[Saved entries]
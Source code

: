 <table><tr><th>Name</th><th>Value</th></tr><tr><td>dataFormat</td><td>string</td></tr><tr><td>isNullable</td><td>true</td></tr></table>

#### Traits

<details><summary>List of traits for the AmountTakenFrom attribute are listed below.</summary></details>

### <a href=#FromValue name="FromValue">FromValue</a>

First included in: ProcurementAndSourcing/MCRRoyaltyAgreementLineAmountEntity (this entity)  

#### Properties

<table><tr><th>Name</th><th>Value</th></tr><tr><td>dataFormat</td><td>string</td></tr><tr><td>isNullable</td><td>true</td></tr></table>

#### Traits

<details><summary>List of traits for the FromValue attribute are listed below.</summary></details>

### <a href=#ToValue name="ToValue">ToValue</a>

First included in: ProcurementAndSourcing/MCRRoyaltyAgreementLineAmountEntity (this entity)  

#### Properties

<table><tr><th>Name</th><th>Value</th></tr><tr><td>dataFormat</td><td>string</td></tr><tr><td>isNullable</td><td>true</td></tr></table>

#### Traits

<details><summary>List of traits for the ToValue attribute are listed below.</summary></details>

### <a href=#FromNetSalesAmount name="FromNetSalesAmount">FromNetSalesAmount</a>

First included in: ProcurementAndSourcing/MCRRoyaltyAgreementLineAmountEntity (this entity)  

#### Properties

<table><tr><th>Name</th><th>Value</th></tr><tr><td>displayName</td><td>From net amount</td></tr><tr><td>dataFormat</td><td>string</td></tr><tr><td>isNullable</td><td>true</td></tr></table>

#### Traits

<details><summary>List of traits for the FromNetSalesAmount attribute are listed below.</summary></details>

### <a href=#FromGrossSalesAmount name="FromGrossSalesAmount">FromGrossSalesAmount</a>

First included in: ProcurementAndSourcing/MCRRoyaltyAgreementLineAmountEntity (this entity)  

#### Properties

TASK:
Output only the lines from the one that contains "### <a href=#FromNetSalesAmount" through the last line of the data above, each restated exactly.

EXPECTED ANSWER:
### <a href=#FromNetSalesAmount name="FromNetSalesAmount">FromNetSalesAmount</a>

First included in: ProcurementAndSourcing/MCRRoyaltyAgreementLineAmountEntity (this entity)  

#### Properties

<table><tr><th>Name</th><th>Value</th></tr><tr><td>displayName</td><td>From net amount</td></tr><tr><td>dataFormat</td><td>string</td></tr><tr><td>isNullable</td><td>true</td></tr></table>

#### Traits

<details><summary>List of traits for the FromNetSalesAmount attribute are listed below.</summary></details>

### <a href=#FromGrossSalesAmount name="FromGrossSalesAmount">FromGrossSalesAmount</a>

First included in: ProcurementAndSourcing/MCRRoyaltyAgreementLineAmountEntity (this entity)  

#### Properties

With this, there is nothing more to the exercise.